▸ **Exercise aim**:
Transcribe the entries exactly as each line appears.

[Source texts of formatted documents]
:::

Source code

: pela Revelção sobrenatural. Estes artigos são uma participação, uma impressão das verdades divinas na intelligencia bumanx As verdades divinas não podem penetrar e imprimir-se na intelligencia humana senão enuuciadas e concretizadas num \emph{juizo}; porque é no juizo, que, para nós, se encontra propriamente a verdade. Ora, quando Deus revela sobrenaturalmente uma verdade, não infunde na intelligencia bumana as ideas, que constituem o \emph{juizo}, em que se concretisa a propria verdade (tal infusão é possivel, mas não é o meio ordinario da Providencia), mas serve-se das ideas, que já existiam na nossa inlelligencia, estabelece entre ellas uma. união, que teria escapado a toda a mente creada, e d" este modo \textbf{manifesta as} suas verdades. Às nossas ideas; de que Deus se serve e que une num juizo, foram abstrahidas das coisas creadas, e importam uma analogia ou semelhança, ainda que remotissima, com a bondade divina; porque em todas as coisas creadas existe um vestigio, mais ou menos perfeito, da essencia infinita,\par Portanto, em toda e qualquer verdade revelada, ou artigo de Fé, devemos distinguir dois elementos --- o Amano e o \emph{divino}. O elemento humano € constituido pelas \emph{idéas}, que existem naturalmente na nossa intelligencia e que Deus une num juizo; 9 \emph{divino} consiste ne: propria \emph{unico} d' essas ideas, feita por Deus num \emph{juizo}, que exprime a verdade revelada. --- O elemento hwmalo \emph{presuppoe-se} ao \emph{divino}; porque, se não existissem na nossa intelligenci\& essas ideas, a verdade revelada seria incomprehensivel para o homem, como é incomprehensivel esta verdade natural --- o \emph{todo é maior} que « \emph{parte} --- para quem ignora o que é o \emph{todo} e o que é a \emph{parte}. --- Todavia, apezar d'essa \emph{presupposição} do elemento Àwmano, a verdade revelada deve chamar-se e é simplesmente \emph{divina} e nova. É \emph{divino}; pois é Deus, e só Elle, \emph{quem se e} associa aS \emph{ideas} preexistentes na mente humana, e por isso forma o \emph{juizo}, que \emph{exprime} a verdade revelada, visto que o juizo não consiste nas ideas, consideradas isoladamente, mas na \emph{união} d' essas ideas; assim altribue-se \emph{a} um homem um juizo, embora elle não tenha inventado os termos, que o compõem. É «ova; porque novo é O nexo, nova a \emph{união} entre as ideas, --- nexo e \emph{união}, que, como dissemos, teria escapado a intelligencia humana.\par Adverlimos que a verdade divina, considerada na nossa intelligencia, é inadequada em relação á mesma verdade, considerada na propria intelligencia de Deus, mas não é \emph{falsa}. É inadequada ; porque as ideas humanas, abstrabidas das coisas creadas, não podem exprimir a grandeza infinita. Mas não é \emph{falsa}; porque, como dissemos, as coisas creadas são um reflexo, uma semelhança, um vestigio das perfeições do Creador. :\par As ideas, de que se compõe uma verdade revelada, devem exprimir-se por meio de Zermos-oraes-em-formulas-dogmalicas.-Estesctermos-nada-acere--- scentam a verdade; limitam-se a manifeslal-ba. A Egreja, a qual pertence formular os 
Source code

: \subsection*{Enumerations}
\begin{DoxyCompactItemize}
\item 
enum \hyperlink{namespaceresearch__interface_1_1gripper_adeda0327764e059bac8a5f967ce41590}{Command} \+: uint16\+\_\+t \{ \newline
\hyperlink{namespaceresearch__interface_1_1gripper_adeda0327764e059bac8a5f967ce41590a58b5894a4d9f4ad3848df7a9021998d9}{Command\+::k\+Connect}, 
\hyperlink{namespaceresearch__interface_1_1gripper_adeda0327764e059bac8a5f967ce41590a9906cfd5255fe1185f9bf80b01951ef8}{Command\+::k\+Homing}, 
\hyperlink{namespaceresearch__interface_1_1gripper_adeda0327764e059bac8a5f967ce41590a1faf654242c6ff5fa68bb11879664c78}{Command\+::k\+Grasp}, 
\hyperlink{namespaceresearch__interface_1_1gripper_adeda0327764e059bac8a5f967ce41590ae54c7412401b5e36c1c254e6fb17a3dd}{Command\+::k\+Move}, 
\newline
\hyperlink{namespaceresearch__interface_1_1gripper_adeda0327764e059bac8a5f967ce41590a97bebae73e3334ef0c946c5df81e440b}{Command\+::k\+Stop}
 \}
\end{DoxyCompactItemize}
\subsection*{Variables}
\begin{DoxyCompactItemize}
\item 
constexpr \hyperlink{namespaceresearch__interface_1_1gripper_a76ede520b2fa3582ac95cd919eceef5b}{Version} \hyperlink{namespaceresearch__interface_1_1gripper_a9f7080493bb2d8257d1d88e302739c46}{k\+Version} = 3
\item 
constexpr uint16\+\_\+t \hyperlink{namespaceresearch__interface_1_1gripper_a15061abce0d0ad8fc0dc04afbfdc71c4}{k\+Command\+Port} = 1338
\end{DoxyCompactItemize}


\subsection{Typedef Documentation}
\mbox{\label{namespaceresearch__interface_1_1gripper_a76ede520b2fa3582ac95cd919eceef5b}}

:::

▸ **Written answer**:
Source code

: pela Revelção sobrenatural. Estes artigos são uma participação, uma impressão das verdades divinas na intelligencia bumanx As verdades divinas não podem penetrar e imprimir-se na intelligencia humana senão enuuciadas e concretizadas num \emph{juizo}; porque é no juizo, que, para nós, se encontra propriamente a verdade. Ora, quando Deus revela sobrenaturalmente uma verdade, não infunde na intelligencia bumana as ideas, que constituem o \emph{juizo}, em que se concretisa a propria verdade (tal infusão é possivel, mas não é o meio ordinario da Providencia), mas serve-se das ideas, que já existiam na nossa inlelligencia, estabelece entre ellas uma. união, que teria escapado a toda a mente creada, e d" este modo \textbf{manifesta as} suas verdades. Às nossas ideas; de que Deus se serve e que une num juizo, foram abstrahidas das coisas creadas, e importam uma analogia ou semelhança, ainda que remotissima, com a bondade divina; porque em todas as coisas creadas existe um vestigio, mais ou menos perfeito, da essencia infinita,\par Portanto, em toda e qualquer verdade revelada, ou artigo de Fé, devemos distinguir dois elementos --- o Amano e o \emph{divino}. O elemento humano € constituido pelas \emph{idéas}, que existem naturalmente na nossa intelligencia e que Deus une num juizo; 9 \emph{divino} consiste ne: propria \emph{unico} d' essas ideas, feita por Deus num \emph{juizo}, que exprime a verdade revelada. --- O elemento hwmalo \emph{presuppoe-se} ao \emph{divino}; porque, se não existissem na nossa intelligenci\& essas ideas, a verdade revelada seria incomprehensivel para o homem, como é incomprehensivel esta verdade natural --- o \emph{todo é maior} que « \emph{parte} --- para quem ignora o que é o \emph{todo} e o que é a \emph{parte}. --- Todavia, apezar d'essa \emph{presupposição} do elemento Àwmano, a verdade revelada deve chamar-se e é simplesmente \emph{divina} e nova. É \emph{divino}; pois é Deus, e só Elle, \emph{quem se e} associa aS \emph{ideas} preexistentes na mente humana, e por isso forma o \emph{juizo}, que \emph{exprime} a verdade revelada, visto que o juizo não consiste nas ideas, consideradas isoladamente, mas na \emph{união} d' essas ideas; assim altribue-se \emph{a} um homem um juizo, embora elle não tenha inventado os termos, que o compõem. É «ova; porque novo é O nexo, nova a \emph{união} entre as ideas, --- nexo e \emph{união}, que, como dissemos, teria escapado a intelligencia humana.\par Adverlimos que a verdade divina, considerada na nossa intelligencia, é inadequada em relação á mesma verdade, considerada na propria intelligencia de Deus, mas não é \emph{falsa}. É inadequada ; porque as ideas humanas, abstrabidas das coisas creadas, não podem exprimir a grandeza infinita. Mas não é \emph{falsa}; porque, como dissemos, as coisas creadas são um reflexo, uma semelhança, um vestigio das perfeições do Creador. :\par As ideas, de que se compõe uma verdade revelada, devem exprimir-se por meio de Zermos-oraes-em-formulas-dogmalicas.-Estesctermos-nada-acere--- scentam a verdade; limitam-se a manifeslal-ba. A Egreja, a qual pertence formular os 
Source code

: \subsection*{Enumerations}
\begin{DoxyCompactItemize}
\item 
enum \hyperlink{namespaceresearch__interface_1_1gripper_adeda0327764e059bac8a5f967ce41590}{Command} \+: uint16\+\_\+t \{ \newline
\hyperlink{namespaceresearch__interface_1_1gripper_adeda0327764e059bac8a5f967ce41590a58b5894a4d9f4ad3848df7a9021998d9}{Command\+::k\+Connect}, 
\hyperlink{namespaceresearch__interface_1_1gripper_adeda0327764e059bac8a5f967ce41590a9906cfd5255fe1185f9bf80b01951ef8}{Command\+::k\+Homing}, 
\hyperlink{namespaceresearch__interface_1_1gripper_adeda0327764e059bac8a5f967ce41590a1faf654242c6ff5fa68bb11879664c78}{Command\+::k\+Grasp}, 
\hyperlink{namespaceresearch__interface_1_1gripper_adeda0327764e059bac8a5f967ce41590ae54c7412401b5e36c1c254e6fb17a3dd}{Command\+::k\+Move}, 
\newline
\hyperlink{namespaceresearch__interface_1_1gripper_adeda0327764e059bac8a5f967ce41590a97bebae73e3334ef0c946c5df81e440b}{Command\+::k\+Stop}
 \}
\end{DoxyCompactItemize}
\subsection*{Variables}
\begin{DoxyCompactItemize}
\item 
constexpr \hyperlink{namespaceresearch__interface_1_1gripper_a76ede520b2fa3582ac95cd919eceef5b}{Version} \hyperlink{namespaceresearch__interface_1_1gripper_a9f7080493bb2d8257d1d88e302739c46}{k\+Version} = 3
\item 
constexpr uint16\+\_\+t \hyperlink{namespaceresearch__interface_1_1gripper_a15061abce0d0ad8fc0dc04afbfdc71c4}{k\+Command\+Port} = 1338
\end{DoxyCompactItemize}


\subsection{Typedef Documentation}
\mbox{\label{namespaceresearch__interface_1_1gripper_a76ede520b2fa3582ac95cd919eceef5b}}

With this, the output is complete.